Boston bicycle and pedestrian safety advocates will take to the steps of City Hall on Friday after Mayor Marty Walsh said pedestrians and cyclists share in the blame for traffic crashes.

During a live interview on WGBH’s Boston Public Radio Tuesday, Walsh said bikers and pedestrians “need to be more cognizant of the fact that a car is a car.”

“Pedestrians need to put their head up when they’re walking down the street, take your headphones off. … You’ve got to understand, cars are going to hit you,” he said.

Walsh did eventually say it’s up to motorists, pedestrians and bikers to “coexist together” and follow the rules for safety’s sake, but the damage had been done and he knew it.

“This is where I’m going to get myself in trouble right now on this show,” he said on the air.

The Vision Zero Coalition, a network of safe-streets organizations will gather at 8 a.m. Friday at Boston City Hall for a silent memorial in memory of victims of traffic crashes.

Walsh’s comments came just two weeks after 29-year-old cyclist Rick Archer was killed in an early-morning hit-and-run crash in Back Bay, prompting the city’s tightknit cycling community to ask the city to do more to make streets safer.

Walsh’s press office did not return requests for comment Thursday, but they did issue a statement advertising the city’s National Bike to Work Day celebration and committing to invest an additional $1 million into the Neighborhood Slow Streets Program in the coming fiscal year.

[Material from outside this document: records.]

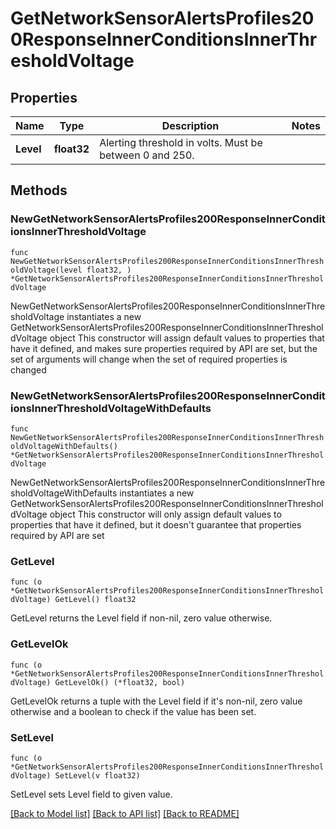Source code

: # GetNetworkSensorAlertsProfiles200ResponseInnerConditionsInnerThresholdVoltage

## Properties

Name | Type | Description | Notes
------------ | ------------- | ------------- | -------------
**Level** | **float32** | Alerting threshold in volts. Must be between 0 and 250. | 

## Methods

### NewGetNetworkSensorAlertsProfiles200ResponseInnerConditionsInnerThresholdVoltage

`func NewGetNetworkSensorAlertsProfiles200ResponseInnerConditionsInnerThresholdVoltage(level float32, ) *GetNetworkSensorAlertsProfiles200ResponseInnerConditionsInnerThresholdVoltage`

NewGetNetworkSensorAlertsProfiles200ResponseInnerConditionsInnerThresholdVoltage instantiates a new GetNetworkSensorAlertsProfiles200ResponseInnerConditionsInnerThresholdVoltage object
This constructor will assign default values to properties that have it defined,
and makes sure properties required by API are set, but the set of arguments
will change when the set of required properties is changed

### NewGetNetworkSensorAlertsProfiles200ResponseInnerConditionsInnerThresholdVoltageWithDefaults

`func NewGetNetworkSensorAlertsProfiles200ResponseInnerConditionsInnerThresholdVoltageWithDefaults() *GetNetworkSensorAlertsProfiles200ResponseInnerConditionsInnerThresholdVoltage`

NewGetNetworkSensorAlertsProfiles200ResponseInnerConditionsInnerThresholdVoltageWithDefaults instantiates a new GetNetworkSensorAlertsProfiles200ResponseInnerConditionsInnerThresholdVoltage object
This constructor will only assign default values to properties that have it defined,
but it doesn't guarantee that properties required by API are set

### GetLevel

`func (o *GetNetworkSensorAlertsProfiles200ResponseInnerConditionsInnerThresholdVoltage) GetLevel() float32`

GetLevel returns the Level field if non-nil, zero value otherwise.

### GetLevelOk

`func (o *GetNetworkSensorAlertsProfiles200ResponseInnerConditionsInnerThresholdVoltage) GetLevelOk() (*float32, bool)`

GetLevelOk returns a tuple with the Level field if it's non-nil, zero value otherwise
and a boolean to check if the value has been set.

### SetLevel

`func (o *GetNetworkSensorAlertsProfiles200ResponseInnerConditionsInnerThresholdVoltage) SetLevel(v float32)`

SetLevel sets Level field to given value.



[[Back to Model list]](../README.md#documentation-for-models) [[Back to API list]](../README.md#documentation-for-api-endpoints) [[Back to README]](../README.md)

The celebration has been planned for several weeks. It’s unclear whether the additional investment into safe-streets programs came after pressure from advocates following his radio comments.

Funding has been a key criticism for safe-streets advocates, who have said the city needs to ramp up spending if it’s serious about achieving its goal of zero traffic fatalities by 2030.

Under a program called Vision Zero, Boston spends about $3 million — or about $5 per resident — annually on education, traffic calming and other measures that make streets safer for pedestrians, cyclists and motorists alike.

But some say the city should spend more. New York spends about $20 per person on its Vision Zero initiative annually, and San Francisco spends $75 per person per year. Both cities have seen declines in overall traffic fatalities despite a rise in fatal crashes nationwide

Boston saw a decrease in the number of deadly car crashes in recent years, but last year was the deadliest on record for pedestrians, with 15 deaths.

Of those, at least four were elderly and two were younger than 3 years old, which Stacy Thompson of the LivableStreets Alliance said refutes Walsh’s logic that pedestrians just need to pay attention.

“We need action from you and your administration, not victim blaming,” Thompson said in a statement.

In the past, Walsh had earned the respect of safe streets advocates with his commitment to Vision Zero.

"We are working hard every day to ensure Boston streets are accessible and safe for all residents and visitors, whether they're on two wheels, four wheels or walking," Walsh said in a statement Thursday. "This commitment is backed up by investments: Through Go Boston 2030 and Vision Zero, Boston is dedicating time, talent and resources to create an equitable city for all.”